== Required work ==
Up to and including the line with "情平淡;正印为喜，但命中缺如，疏疏离离。癸水生巳月，余气", output the records exactly as they appear.

== Dataset entries ==

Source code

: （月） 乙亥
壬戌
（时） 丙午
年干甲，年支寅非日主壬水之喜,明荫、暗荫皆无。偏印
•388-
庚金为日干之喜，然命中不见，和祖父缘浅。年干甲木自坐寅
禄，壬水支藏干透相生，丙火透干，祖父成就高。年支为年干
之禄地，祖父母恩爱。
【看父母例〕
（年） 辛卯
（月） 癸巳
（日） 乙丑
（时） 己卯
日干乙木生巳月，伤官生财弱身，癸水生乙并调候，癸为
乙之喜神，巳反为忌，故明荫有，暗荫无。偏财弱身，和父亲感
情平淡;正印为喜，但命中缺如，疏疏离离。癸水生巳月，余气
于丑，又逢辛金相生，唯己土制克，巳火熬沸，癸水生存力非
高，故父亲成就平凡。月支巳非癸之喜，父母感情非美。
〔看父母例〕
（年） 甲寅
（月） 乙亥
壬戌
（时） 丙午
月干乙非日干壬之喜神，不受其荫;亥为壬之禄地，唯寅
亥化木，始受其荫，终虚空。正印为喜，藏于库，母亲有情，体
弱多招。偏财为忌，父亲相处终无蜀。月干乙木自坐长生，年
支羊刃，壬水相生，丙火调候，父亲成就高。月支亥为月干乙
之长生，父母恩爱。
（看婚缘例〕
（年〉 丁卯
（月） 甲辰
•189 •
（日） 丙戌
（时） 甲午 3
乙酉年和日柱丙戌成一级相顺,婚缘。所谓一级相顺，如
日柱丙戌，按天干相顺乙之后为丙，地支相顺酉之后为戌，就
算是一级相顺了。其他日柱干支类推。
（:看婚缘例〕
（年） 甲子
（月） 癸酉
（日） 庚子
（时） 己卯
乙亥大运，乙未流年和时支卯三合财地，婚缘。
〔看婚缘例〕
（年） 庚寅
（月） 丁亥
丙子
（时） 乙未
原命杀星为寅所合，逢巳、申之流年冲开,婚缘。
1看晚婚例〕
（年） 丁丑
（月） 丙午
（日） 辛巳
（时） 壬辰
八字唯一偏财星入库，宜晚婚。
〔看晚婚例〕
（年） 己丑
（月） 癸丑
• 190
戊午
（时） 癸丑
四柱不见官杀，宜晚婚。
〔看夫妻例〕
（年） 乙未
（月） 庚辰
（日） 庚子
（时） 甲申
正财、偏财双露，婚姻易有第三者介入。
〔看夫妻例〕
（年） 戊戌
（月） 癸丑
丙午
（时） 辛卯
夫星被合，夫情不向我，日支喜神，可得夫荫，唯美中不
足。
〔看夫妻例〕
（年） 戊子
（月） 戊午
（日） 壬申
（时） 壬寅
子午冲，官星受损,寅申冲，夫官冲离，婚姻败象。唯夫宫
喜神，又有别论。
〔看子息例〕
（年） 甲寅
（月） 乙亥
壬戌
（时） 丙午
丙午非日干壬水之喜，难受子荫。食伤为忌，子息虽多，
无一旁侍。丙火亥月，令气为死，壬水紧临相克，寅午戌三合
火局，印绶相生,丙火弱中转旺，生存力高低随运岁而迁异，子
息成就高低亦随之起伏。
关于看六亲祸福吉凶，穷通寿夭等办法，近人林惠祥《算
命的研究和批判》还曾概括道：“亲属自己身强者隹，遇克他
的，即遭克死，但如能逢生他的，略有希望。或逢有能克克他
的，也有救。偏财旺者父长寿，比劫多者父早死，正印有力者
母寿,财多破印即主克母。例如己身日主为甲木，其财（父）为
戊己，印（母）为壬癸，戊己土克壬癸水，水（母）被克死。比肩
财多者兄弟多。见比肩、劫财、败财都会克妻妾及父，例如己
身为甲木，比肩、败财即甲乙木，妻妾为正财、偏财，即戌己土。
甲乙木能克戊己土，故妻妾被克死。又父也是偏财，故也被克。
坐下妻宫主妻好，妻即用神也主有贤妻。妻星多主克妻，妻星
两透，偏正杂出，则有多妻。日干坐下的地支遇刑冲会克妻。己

== Solution to this problem ==
Source code

: （月） 乙亥
壬戌
（时） 丙午
年干甲，年支寅非日主壬水之喜,明荫、暗荫皆无。偏印
•388-
庚金为日干之喜，然命中不见，和祖父缘浅。年干甲木自坐寅
禄，壬水支藏干透相生，丙火透干，祖父成就高。年支为年干
之禄地，祖父母恩爱。
【看父母例〕
（年） 辛卯
（月） 癸巳
（日） 乙丑
（时） 己卯
日干乙木生巳月，伤官生财弱身，癸水生乙并调候，癸为
乙之喜神，巳反为忌，故明荫有，暗荫无。偏财弱身，和父亲感
情平淡;正印为喜，但命中缺如，疏疏离离。癸水生巳月，余气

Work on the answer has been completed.